Where does an attribute depend on one of the other attributes


I can now be sure that I've found all the cases where an attribute depends on one of the other attributes. But there can also be attributes that depend on two, or even more, attributes. In fact, I hope there are, because I'm still left with a few attributes that don't depend on any other attribute. If you ever run into this, it's a sure sign of one or more missing attributes on your shortlist-one of the hardest problems to overcome in data modeling. The method for finding multiattribute dependencies is the same as that for singleattribute dependencies-for every possible combination, create a sample with two rows that duplicate the columns to test and don't duplicate any other column. If at this point I hadn't found any dependency yet, I'd be facing an awful lot of combinations to test. Fortunately, I've already found some dependencies (which you'll find is almost always the case if you start using this method for your modeling), so I can rule out most of these combinations. At this point, if you haven't already done so, you should remove attributes that don't depend on the candidate key or that transitively depend on the primary key.
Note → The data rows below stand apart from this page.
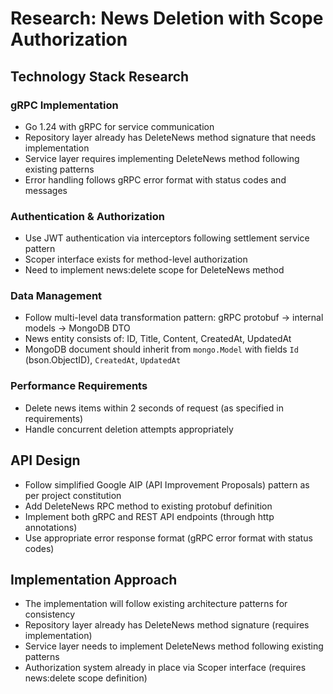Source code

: # Research: News Deletion with Scope Authorization

## Technology Stack Research

### gRPC Implementation
- Go 1.24 with gRPC for service communication
- Repository layer already has DeleteNews method signature that needs implementation
- Service layer requires implementing DeleteNews method following existing patterns
- Error handling follows gRPC error format with status codes and messages

### Authentication & Authorization
- Use JWT authentication via interceptors following settlement service pattern
- Scoper interface exists for method-level authorization
- Need to implement news:delete scope for DeleteNews method

### Data Management
- Follow multi-level data transformation pattern: gRPC protobuf → internal models → MongoDB DTO
- News entity consists of: ID, Title, Content, CreatedAt, UpdatedAt
- MongoDB document should inherit from `mongo.Model` with fields `Id` (bson.ObjectID), `CreatedAt`, `UpdatedAt`

### Performance Requirements
- Delete news items within 2 seconds of request (as specified in requirements)
- Handle concurrent deletion attempts appropriately

## API Design
- Follow simplified Google AIP (API Improvement Proposals) pattern as per project constitution
- Add DeleteNews RPC method to existing protobuf definition
- Implement both gRPC and REST API endpoints (through http annotations)
- Use appropriate error response format (gRPC error format with status codes)

## Implementation Approach
- The implementation will follow existing architecture patterns for consistency
- Repository layer already has DeleteNews method signature (requires implementation)
- Service layer needs to implement DeleteNews method following existing patterns
- Authorization system already in place via Scoper interface (requires news:delete scope definition)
You'll have noticed that I already did so. Not moving these attributes to their own tables now will make this step unnecessarily complex. The key to reducing the number of possible combinations is to observe that at this point, you can only have three kinds of attributes in the table: a single-attribute candidate key (or more in the case of a mutual dependency), one or more attributes that depend on the candidate key, and one or more attributes that don't depend on the candidate key, or on any other attribute (as we tested all single-attribute dependencies). Because we already moved attributes that depend on an attribute other than the candidate key, these are the only three kinds of attributes we have to deal with. And that means that there are six possible kinds of combinations to consider: a candidate key and a dependent attribute; a candidate key and an independent attribute; a dependent attribute and an independent attribute; two independent attributes; two dependent attributes; or two candidate keys. Because alternate keys always have a mutual dependency, the last category is a special case of the one before it, so I won't cover it explicitly. This combination (as well as the combination of two candidate keys, as I already mentioned) can be omitted completely. I won't bother you with the mathematical proof, but instead will try to explain in language intended for mere mortals.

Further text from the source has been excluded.